We talked about how delicious cake is and the various things we did during the day and the new house one of us is moving into and our volunteer gigs and the trip to Queenstown one of us (me!) is taking next weekend and loud neighbours and excellent chairs one of us saw one time but didn’t buy even though we really should have and design aesthetic in general and houses in general and whether any of us, specifically, will ever buy one. We talked about cohabitating with our various partners. We talked a lot about our work: whether we like it, whether we’ll keep it, what we’ve done in the past and what we may do in the future. We talked about what starting a business might be like (one of us was able to tell us as she’s already done it) and how we’ve ended up where we are, professionally.

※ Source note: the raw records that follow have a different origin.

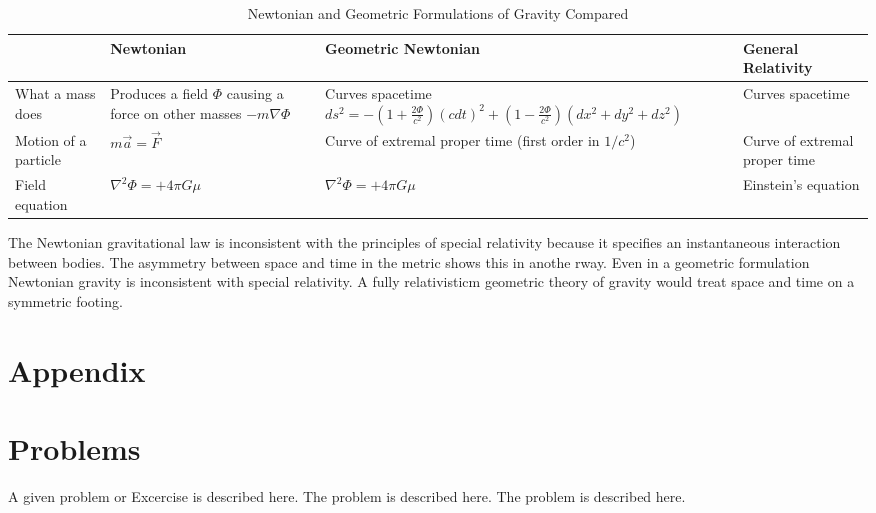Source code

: \begin{table}[H]
    \centering
    \caption{Newtonian and Geometric Formulations of Gravity Compared}
    \begin{tabular}{p{4cm}p{5cm}p{5cm}p{4cm}}
        \hline
        & Newtonian & Geometric Newtonian & General Relativity \\ \hline
        What a mass does & Produces a field $\Phi$ causing a force on other masses $-m\nabla \Phi$ & Curves spacetime $ds^2 = -\left(1+\frac{2\Phi}{c^2}\right)(cdt)^2 + \left(1-\frac{2\Phi}{c^2}\right)(dx^2+dy^2+dz^2)$ & Curves spacetime \\
        Motion of a particle & $m\vec{a} = \vec{F}$ & Curve of extremal proper time (first order in $1/c^2$) & Curve of extremal proper time \\ 
        Field equation & $\nabla^2\Phi = +4\pi G\mu$ & $\nabla^2\Phi = +4\pi G\mu$ & Einstein's equation \\ \hline 
    \end{tabular}
    \label{tab:newtGeom}
\end{table}

The Newtonian gravitational law is inconsistent with the principles of special relativity because it specifies an instantaneous interaction between bodies. The asymmetry between space and time in the metric shows this in anothe rway. Even in a geometric formulation Newtonian gravity is inconsistent with special relativity. A fully relativisticm geometric theory of gravity would treat space and time on a symmetric footing.








%
\section*{Appendix}




\section*{Problems}
%
\begin{prob}
\label{prob1}
A given problem or Excercise is described here. The
problem is described here. The problem is described here.
\end{prob}



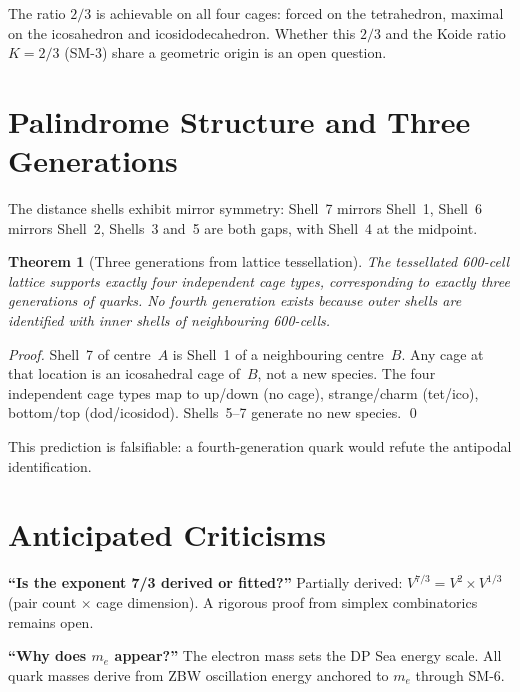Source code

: \documentclass[11pt,letterpaper]{article}
\newtheorem{theorem}{Theorem}[section]
\begin{document}
The ratio $2/3$ is achievable on all four cages: forced on the
tetrahedron, maximal on the icosahedron and icosidodecahedron.
Whether this $2/3$ and the Koide ratio $K = 2/3$ (SM-3) share a
geometric origin is an open question.

\section{Palindrome Structure and Three Generations}
\label{sec:palindrome}

The distance shells exhibit mirror symmetry: Shell~7 mirrors
Shell~1, Shell~6 mirrors Shell~2, Shells~3 and~5 are both gaps,
with Shell~4 at the midpoint.

\begin{theorem}[Three generations from lattice tessellation]
\label{thm:generations}
The tessellated 600-cell lattice supports exactly four independent
cage types, corresponding to exactly three generations of quarks.
No fourth generation exists because outer shells are identified
with inner shells of neighbouring 600-cells.
\end{theorem}

\begin{proof}
Shell~7 of centre~$A$ is Shell~1 of a neighbouring centre~$B$.
Any cage at that location is an icosahedral cage of~$B$, not a
new species.  The four independent cage types map to up/down
(no cage), strange/charm (tet/ico), bottom/top (dod/icosidod).
Shells~5--7 generate no new species. \qed
\end{proof}

This prediction is falsifiable: a fourth-generation quark would
refute the antipodal identification.

\section{Anticipated Criticisms}
\label{sec:criticisms}

\textbf{``Is the exponent 7/3 derived or fitted?''}
Partially derived: $V^{7/3} = V^2 \times V^{1/3}$ (pair count
$\times$ cage dimension).  A rigorous proof from simplex
combinatorics remains open.

\textbf{``Why does $m_e$ appear?''}
The electron mass sets the DP Sea energy scale.  All quark masses
derive from ZBW oscillation energy anchored to $m_e$ through SM-6.
\end{document}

The two women I was with are about seven or eight years younger than me, as are many of my friends in Wellington. When I met them about four years ago there was a lot more talk about boys and parties and travel and we all seemed to be a lot more social and extroverted than we are now. Now we like to have tea and cake, fairly early in the evening. I think it’s great.
I did laugh a little as we were chatting, though, thinking about when I was their age and how I felt so out of place amongst many of my friends in the US who were beginning to marry and buy houses and have children: I felt like a total kid who had nothing in common with the grown-ups by whom I seemed to be suddenly surrounded. When I got to Wellington and was suddenly living out of a backpack and taking a lot of trips and kissing a lot of boys I got to be, for a while, the twenty-five year old I had not been when I was actually twenty-five. Now my younger friends are starting to say they’re slowing a bit—at thirty-one, thirty-two—and that they can’t party the way they used to. I am finally catching up by settling down.
(Meanwhile, I now know that all my cohort in the US who seemed so adult and responsible because of all their marrying and house-buying probably felt just about as random and confused as I did. Maybe weddings and mortgages blur those feelings a bit more than tickets to the other side of the world.)
I think I am glad I had an extraordinarily extended adolescence and young adulthood. I’m forty next year and obviously I have no idea what that means, but I think I’m glad I took a long time to grow up.
Comments
One response to “Catching Up, Slowing Down”
It’s weird for me sometimes that I’m in your position, with friends who are so much younger. But honestly, most of the time no one notices — I rarely do with you, except when you talk about stuff in the early 90s. ;)
You’re turning 40 next year?!? What amazing thing are you going to do?!??!?!?!?!?